***** PROVIDED INFORMATION *****

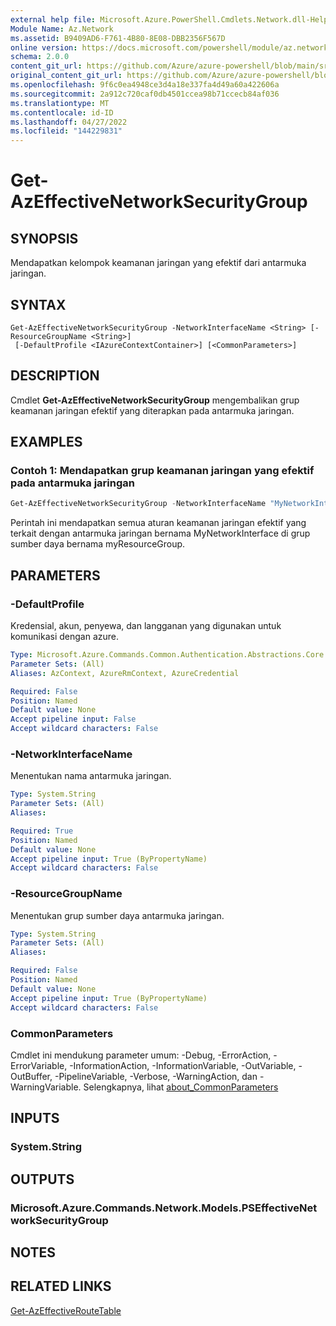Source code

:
 ```yaml
---
external help file: Microsoft.Azure.PowerShell.Cmdlets.Network.dll-Help.xml
Module Name: Az.Network
ms.assetid: B9409AD6-F761-4B80-8E08-DBB2356F567D
online version: https://docs.microsoft.com/powershell/module/az.network/get-azeffectivenetworksecuritygroup
schema: 2.0.0
content_git_url: https://github.com/Azure/azure-powershell/blob/main/src/Network/Network/help/Get-AzEffectiveNetworkSecurityGroup.md
original_content_git_url: https://github.com/Azure/azure-powershell/blob/main/src/Network/Network/help/Get-AzEffectiveNetworkSecurityGroup.md
ms.openlocfilehash: 9f6c0ea4948ce3d4a18e337fa4d49a60a422606a
ms.sourcegitcommit: 2a912c720caf0db4501ccea98b71ccecb84af036
ms.translationtype: MT
ms.contentlocale: id-ID
ms.lasthandoff: 04/27/2022
ms.locfileid: "144229831"
---
```

# Get-AzEffectiveNetworkSecurityGroup

## SYNOPSIS
Mendapatkan kelompok keamanan jaringan yang efektif dari antarmuka jaringan.

## SYNTAX

```
Get-AzEffectiveNetworkSecurityGroup -NetworkInterfaceName <String> [-ResourceGroupName <String>]
 [-DefaultProfile <IAzureContextContainer>] [<CommonParameters>]
```

## DESCRIPTION
Cmdlet **Get-AzEffectiveNetworkSecurityGroup** mengembalikan grup keamanan jaringan efektif yang diterapkan pada antarmuka jaringan.

## EXAMPLES

### Contoh 1: Mendapatkan grup keamanan jaringan yang efektif pada antarmuka jaringan
```powershell
Get-AzEffectiveNetworkSecurityGroup -NetworkInterfaceName "MyNetworkInterface" -ResourceGroupName "myResourceGroup"
```

Perintah ini mendapatkan semua aturan keamanan jaringan efektif yang terkait dengan antarmuka jaringan bernama MyNetworkInterface di grup sumber daya bernama myResourceGroup.

## PARAMETERS

### -DefaultProfile
Kredensial, akun, penyewa, dan langganan yang digunakan untuk komunikasi dengan azure.

```yaml
Type: Microsoft.Azure.Commands.Common.Authentication.Abstractions.Core.IAzureContextContainer
Parameter Sets: (All)
Aliases: AzContext, AzureRmContext, AzureCredential

Required: False
Position: Named
Default value: None
Accept pipeline input: False
Accept wildcard characters: False
```

### -NetworkInterfaceName
Menentukan nama antarmuka jaringan.

```yaml
Type: System.String
Parameter Sets: (All)
Aliases:

Required: True
Position: Named
Default value: None
Accept pipeline input: True (ByPropertyName)
Accept wildcard characters: False
```

### -ResourceGroupName
Menentukan grup sumber daya antarmuka jaringan.

```yaml
Type: System.String
Parameter Sets: (All)
Aliases:

Required: False
Position: Named
Default value: None
Accept pipeline input: True (ByPropertyName)
Accept wildcard characters: False
```

### CommonParameters
Cmdlet ini mendukung parameter umum: -Debug, -ErrorAction, -ErrorVariable, -InformationAction, -InformationVariable, -OutVariable, -OutBuffer, -PipelineVariable, -Verbose, -WarningAction, dan -WarningVariable. Selengkapnya, lihat [about_CommonParameters](http://go.microsoft.com/fwlink/?LinkID=113216)

## INPUTS

### System.String

## OUTPUTS

### Microsoft.Azure.Commands.Network.Models.PSEffectiveNetworkSecurityGroup

## NOTES

## RELATED LINKS

[Get-AzEffectiveRouteTable](./Get-AzEffectiveRouteTable.md)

*****

Show all lines from the data that contain "efektif".

Mendapatkan kelompok keamanan jaringan yang efektif dari antarmuka jaringan.
Cmdlet **Get-AzEffectiveNetworkSecurityGroup** mengembalikan grup keamanan jaringan efektif yang diterapkan pada antarmuka jaringan.
### Contoh 1: Mendapatkan grup keamanan jaringan yang efektif pada antarmuka jaringan
Perintah ini mendapatkan semua aturan keamanan jaringan efektif yang terkait dengan antarmuka jaringan bernama MyNetworkInterface di grup sumber daya bernama myResourceGroup.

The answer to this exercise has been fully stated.